Now look at Lothian Buses, which remains 100 per cent publicly-owned, the Edinburgh City Council holding 91 per cent of shares, the others held by adjoining local authorities. It made £8million in profit in 2012, none of which went to private shareholders, and its focus is not profits but areas such as social inclusion, and breaking down barriers to young people using public transport.

Once the rail franchise was restored to public hands, we could work on devolving its management to a micro-level, involving workers, passengers and communities.

If the workers are on board, experience suggests a more motivated workforce, less staff absence, better ideas and more commitment to making them workable.
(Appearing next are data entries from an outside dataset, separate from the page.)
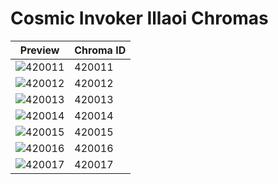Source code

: # Cosmic Invoker Illaoi Chromas

| Preview | Chroma ID |
|---------|-----------|
| ![420011](https://raw.communitydragon.org/latest/plugins/rcp-be-lol-game-data/global/default/v1/champion-chroma-images/420/420011.png) | 420011 |
| ![420012](https://raw.communitydragon.org/latest/plugins/rcp-be-lol-game-data/global/default/v1/champion-chroma-images/420/420012.png) | 420012 |
| ![420013](https://raw.communitydragon.org/latest/plugins/rcp-be-lol-game-data/global/default/v1/champion-chroma-images/420/420013.png) | 420013 |
| ![420014](https://raw.communitydragon.org/latest/plugins/rcp-be-lol-game-data/global/default/v1/champion-chroma-images/420/420014.png) | 420014 |
| ![420015](https://raw.communitydragon.org/latest/plugins/rcp-be-lol-game-data/global/default/v1/champion-chroma-images/420/420015.png) | 420015 |
| ![420016](https://raw.communitydragon.org/latest/plugins/rcp-be-lol-game-data/global/default/v1/champion-chroma-images/420/420016.png) | 420016 |
| ![420017](https://raw.communitydragon.org/latest/plugins/rcp-be-lol-game-data/global/default/v1/champion-chroma-images/420/420017.png) | 420017 |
If passengers are on board, you have more users, more fares paid, less traffic on the road. If communities are on board, you could have stations that are also community hubs, with shops, community centres, tourist information points, and so on.

Some of these ideas are already running, for instance in Beauly, in Inverness-shire, the station that closed in 1960 was re-opened in 2002, and such was the community response that a 75 per cent reduction in commuter traffic was recorded.

A decade later, the station at Conon Bridge was re-opened, to ease congestion on the Kessock Bridge. In its first month, this tiny rural line operating a restricted timetable saw 2000 passenger journeys.

In Pitlochry, thanks to ScotRail’s Adopt-a-Station scheme, empty station buildings now house a thriving second-hand bookshop and cafe, making it a stopping-off point for tourists and bibliophiles, as well as a welcome local amenity.

Not that such schemes should be left to voluntarism, which generally favour communities that are affluent. Rail management needs to reach out, and draw the community in.

Station management could overlap, for instance, with planning departments; why exactly do we not favour housing developments around stations and other public transport hubs?

In an age of Peak Oil and climate change, the days of car-dependent urban sprawl are surely numbered.

If the government of the day baulks at government ownership, says Paul, then at least it could soften up the Invitation to Tender (ITT), by including a bias towards social benefits, not just ‘efficient’ operational costs.

To be fair, and Paul likes to be fair, the SNP’s ITT is an improvement on its predecessors, taking up issues of lower fares, lower emissions, and investment, and extending an invitation to social enterprise bidders.

However, with regards to this latter, equality of opportunity must be matched with equality of support to take up this opportunity; in short, given that it costs about £10-12million just to make a bid, pretty much all social enterprises are priced out the market from the outset. How about a wee grant for social enterprises, to enable them to make a viable bid?

He further urges that the ITT should propose a ten year contract for the successful bidder, and a 15 year one for the Sleeper service, to encourage long-term investment, and create stability. A people’s railway is not as out-of-reach as it may seem, and with independence, we would shake off the legacy of the Railways Act 1993, which inflicted privatisation on our rail network whether we liked it or not (we didn’t).

With a will, and a vision such as Paul’s, of cooperative values and progressive planning, we could at last be on the right tracks.